-- Data for analysis follows --
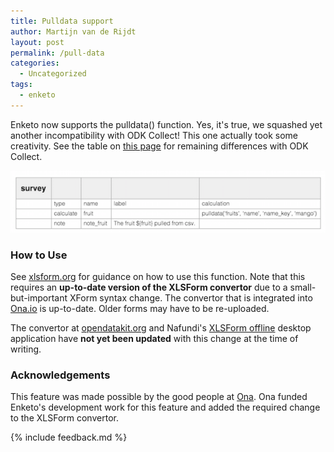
 ```yaml
---
title: Pulldata support
author: Martijn van de Rijdt
layout: post
permalink: /pull-data
categories:
  - Uncategorized
tags:
  - enketo
---
```


Enketo now supports the pulldata() function. Yes, it's true, we squashed yet another incompatibility with ODK Collect! This one actually took some creativity. See the table on [this page](https://enketo.org/openrosa) for remaining differences with ODK Collect.

![Screenshot of pulldata](../files/2016/01/pulldata.png "Screenshot of pulldata")

### How to Use

See [xlsform.org](http://xlsform.org/#how-to-pull-data-from-csv) for guidance on how to use this function. Note that this requires an **up-to-date version of the XLSForm convertor** due to a small-but-important XForm syntax change. The convertor that is integrated into [Ona.io](https://ona.io) is up-to-date. Older forms may have to be re-uploaded.

The convertor at [opendatakit.org](http://opendatakit.org/xiframe) and Nafundi's [XLSForm offline](https://gumroad.com/l/xlsform-offline) desktop application have **not yet been updated** with this change at the time of writing. 

### Acknowledgements

This feature was made possible by the good people at [Ona](http://ona.io/). Ona funded Enketo's development work for this feature and added the required change to the XLSForm convertor.

{% include feedback.md %}
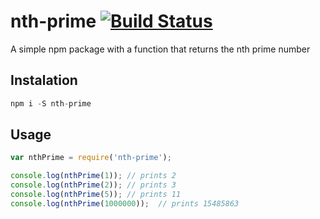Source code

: # nth-prime [![Build Status](https://travis-ci.org/edgarpf/nth-prime.svg?branch=master)](https://travis-ci.org/edgarpf/nth-prime)
A simple npm package with a function that returns the nth prime number

## Instalation
```js
npm i -S nth-prime
```

## Usage
```js
var nthPrime = require('nth-prime');

console.log(nthPrime(1)); // prints 2
console.log(nthPrime(2)); // prints 3
console.log(nthPrime(5)); // prints 11
console.log(nthPrime(1000000));  // prints 15485863

```
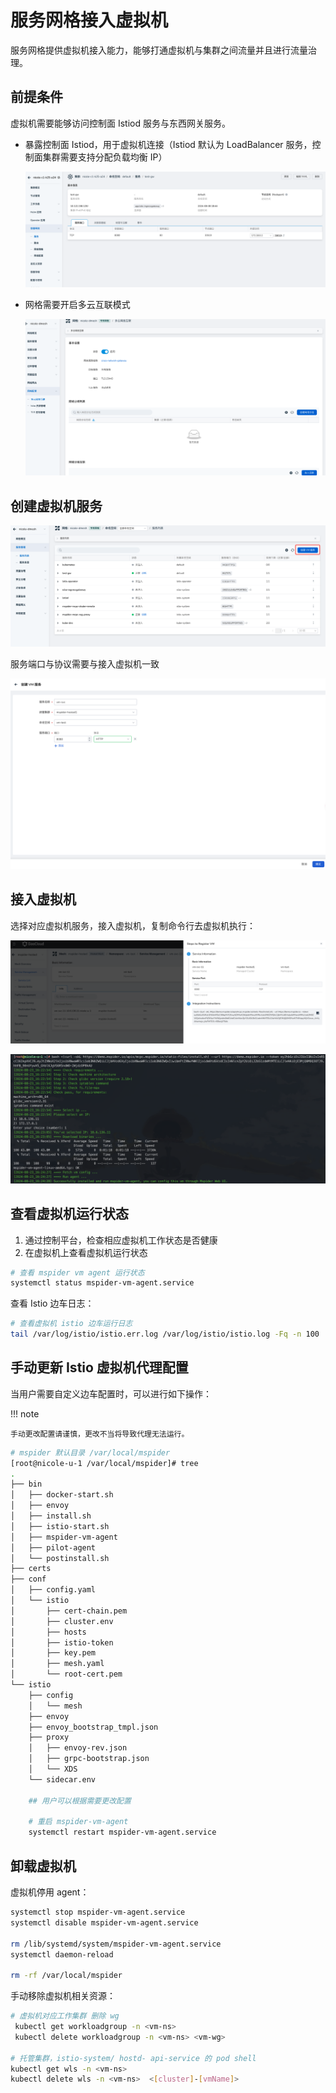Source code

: # 服务网格接入虚拟机

服务网格提供虚拟机接入能力，能够打通虚拟机与集群之间流量并且进行流量治理。

## 前提条件

虚拟机需要能够访问控制面 Istiod 服务与东西网关服务。

- 暴露控制面 Istiod，用于虚拟机连接（Istiod 默认为 LoadBalancer 服务，控制面集群需要支持分配负载均衡 IP）

    ![暴露控制面](../../images/qianti.png)

- 网格需要开启多云互联模式

    ![多云互联](../../images/duoyun.png)

## 创建虚拟机服务

![接入虚拟机](../../images/create-vm.png)

服务端口与协议需要与接入虚拟机一致

![接入虚拟机](../../images/create-vm2.png)

## 接入虚拟机

选择对应虚拟机服务，接入虚拟机，复制命令行去虚拟机执行：

![接入虚拟机](../../images/jieruvm.png)

![运行](../../images/code.png)

## 查看虚拟机运行状态

1. 通过控制平台，检查相应虚拟机工作状态是否健康
2. 在虚拟机上查看虚拟机运行状态

```bash
# 查看 mspider vm agent 运行状态
systemctl status mspider-vm-agent.service
```

查看 Istio 边车日志：

```bash
# 查看虚拟机 istio 边车运行日志
tail /var/log/istio/istio.err.log /var/log/istio/istio.log -Fq -n 100
```

## 手动更新 Istio 虚拟机代理配置

当用户需要自定义边车配置时，可以进行如下操作：

!!! note

    手动更改配置请谨慎，更改不当将导致代理无法运行。


```bash
# mspider 默认目录 /var/local/mspider
[root@nicole-u-1 /var/local/mspider]# tree
.
├── bin
│   ├── docker-start.sh
│   ├── envoy
│   ├── install.sh
│   ├── istio-start.sh
│   ├── mspider-vm-agent
│   ├── pilot-agent
│   └── postinstall.sh
├── certs
├── conf
│   ├── config.yaml
│   └── istio
│       ├── cert-chain.pem
│       ├── cluster.env
│       ├── hosts
│       ├── istio-token
│       ├── key.pem
│       ├── mesh.yaml
│       └── root-cert.pem
└── istio
    ├── config
    │   └── mesh
    ├── envoy
    ├── envoy_bootstrap_tmpl.json
    ├── proxy
    │   ├── envoy-rev.json
    │   ├── grpc-bootstrap.json
    │   └── XDS
    └── sidecar.env
    
    ## 用户可以根据需要更改配置
    
    # 重启 mspider-vm-agent
    systemctl restart mspider-vm-agent.service
```

## 卸载虚拟机

虚拟机停用 agent：

```bash
systemctl stop mspider-vm-agent.service
systemctl disable mspider-vm-agent.service

rm /lib/systemd/system/mspider-vm-agent.service
systemctl daemon-reload

rm -rf /var/local/mspider
```

手动移除虚拟机相关资源：

```bash
# 虚拟机对应工作集群 删除 wg
 kubectl get workloadgroup -n <vm-ns> 
 kubectl delete workloadgroup -n <vm-ns> <vm-wg>
 
# 托管集群，istio-system/ hostd- api-service 的 pod shell
kubectl get wls -n <vm-ns> 
kubectl delete wls -n <vm-ns>  <[cluster]-[vmName]> 
```
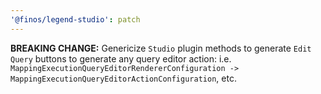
 ```yaml
---
'@finos/legend-studio': patch
---
```


**BREAKING CHANGE:** Genericize `Studio` plugin methods to generate `Edit Query` buttons to generate any query editor action: i.e. `MappingExecutionQueryEditorRendererConfiguration -> MappingExecutionQueryEditorActionConfiguration`, etc.
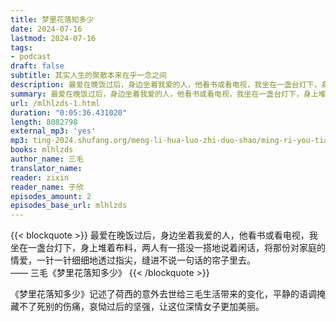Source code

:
 ```yaml
---
title: 梦里花落知多少
date: 2024-07-16
lastmod: 2024-07-16
tags:
- podcast
draft: false
subtitle: 其实人生的聚散本来在乎一念之间
description: 最爱在晚饭过后，身边坐着我爱的人，他看书或看电视，我坐在一盏台灯下，身上堆着布料，两人有一搭没一搭地说着闲话，将那份对家庭的情爱，一针一针细细地透过指尖，缝进不说一句话的帘子里去。
summary: 最爱在晚饭过后，身边坐着我爱的人，他看书或看电视，我坐在一盏台灯下，身上堆着布料，两人有一搭没一搭地说着闲话，将那份对家庭的情爱，一针一针细细地透过指尖，缝进不说一句话的帘子里去。
url: /mlhlzds-1.html
duration: "0:05:36.431020"
length: 8082798
external_mp3: 'yes'
mp3: ting-2024.shufang.org/meng-li-hua-luo-zhi-duo-shao/ming-ri-you-tian-ya.mp3
books: mlhlzds
author_name: 三毛
translator_name: 
reader: zixin
reader_name: 子欣
episodes_amount: 2
episodes_base_url: mlhlzds
---
```


{{< blockquote >}}
最爱在晚饭过后，身边坐着我爱的人，他看书或看电视，我坐在一盏台灯下，身上堆着布料，两人有一搭没一搭地说着闲话，将那份对家庭的情爱，一针一针细细地透过指尖，缝进不说一句话的帘子里去。  
—— 三毛《梦里花落知多少》
{{< /blockquote >}}

《梦里花落知多少》记述了荷西的意外去世给三毛生活带来的变化，平静的语调掩藏不了死别的伤痛，哀恸过后的坚强，让这位深情女子更加美丽。
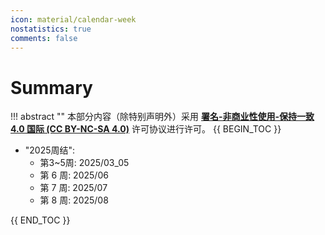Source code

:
 ```yaml
---
icon: material/calendar-week
nostatistics: true
comments: false
---
```

# Summary
!!! abstract ""
    本部分内容（除特别声明外）采用 [**署名-非商业性使用-保持一致 4.0 国际 (CC BY-NC-SA 4.0)**](https://creativecommons.org/licenses/by-nc-sa/4.0/) 许可协议进行许可。
{{ BEGIN_TOC }}

- "2025周结":
    - 第3~5周: 2025/03_05
    - 第 6 周: 2025/06
    - 第 7 周: 2025/07
    - 第 8 周: 2025/08

{{ END_TOC }}
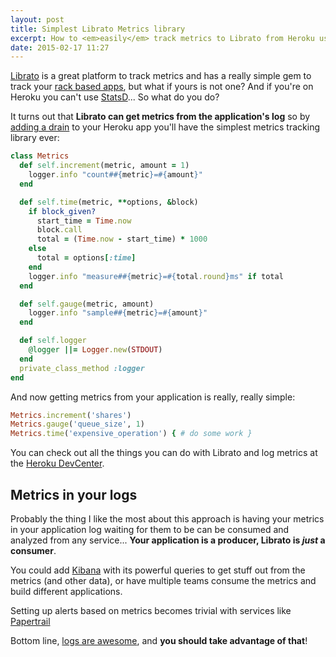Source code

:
 ```yaml
---
layout: post
title: Simplest Librato Metrics library
excerpt: How to <em>easily</em> track metrics to Librato from Heroku using log drains. Without dependencies and in less than 30 lines of code.
date: 2015-02-17 11:27
---
```


[Librato][librato] is a great platform to track metrics and has a really simple
gem to track your [rack based apps][lr], but what if yours is not one? And if
you're on Heroku you can't use [StatsD][sd]... So what do you do?

It turns out that **Librato can get metrics from the application's log** so by
[adding a drain][drain] to your Heroku app you'll have the simplest metrics
tracking library ever:

```ruby
class Metrics
  def self.increment(metric, amount = 1)
    logger.info "count##{metric}=#{amount}"
  end

  def self.time(metric, **options, &block)
    if block_given?
      start_time = Time.now
      block.call
      total = (Time.now - start_time) * 1000
    else
      total = options[:time]
    end
    logger.info "measure##{metric}=#{total.round}ms" if total
  end

  def self.gauge(metric, amount)
    logger.info "sample##{metric}=#{amount}"
  end

  def self.logger
    @logger ||= Logger.new(STDOUT)
  end
  private_class_method :logger
end
```

And now getting metrics from your application is really, really simple:

```ruby
Metrics.increment('shares')
Metrics.gauge('queue_size', 1)
Metrics.time('expensive_operation') { # do some work }
```

You can check out all the things you can do with Librato and log metrics at the
[Heroku DevCenter][devcenter].

## Metrics in your logs

Probably the thing I like the most about this approach is having your metrics
in your application log waiting for them to be can be consumed and analyzed
from any service... **Your application is a producer, Librato is
_just_ a consumer**.

You could add [Kibana][kibana] with its powerful queries to get stuff out from
the metrics (and other data), or have multiple teams consume the metrics
and build different applications.

Setting up alerts based on metrics becomes trivial with services like
[Papertrail][papertrail]

Bottom line, [logs are awesome][logs], and **you should take advantage of that**!

[librato]: https://www.librato.com/
[lr]: https://github.com/librato/librato-rack
[sd]: https://github.com/etsy/statsd/
[drain]: http://support.metrics.librato.com/knowledgebase/articles/265391-heroku-native-and-custom-metrics-without-the-libra
[kibana]: http://www.elasticsearch.org/overview/kibana/
[logs]: http://engineering.linkedin.com/distributed-systems/log-what-every-software-engineer-should-know-about-real-time-datas-unifying
[papertrail]: https://papertrailapp.com/
[devcenter]: https://devcenter.heroku.com/articles/librato#custom-log-based-metrics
-- Data for analysis concluded --
Which lines in the entries above contain "梦里花落知多少"? Pull each of them out.

title: 梦里花落知多少
—— 三毛《梦里花落知多少》
《梦里花落知多少》记述了荷西的意外去世给三毛生活带来的变化，平静的语调掩藏不了死别的伤痛，哀恸过后的坚强，让这位深情女子更加美丽。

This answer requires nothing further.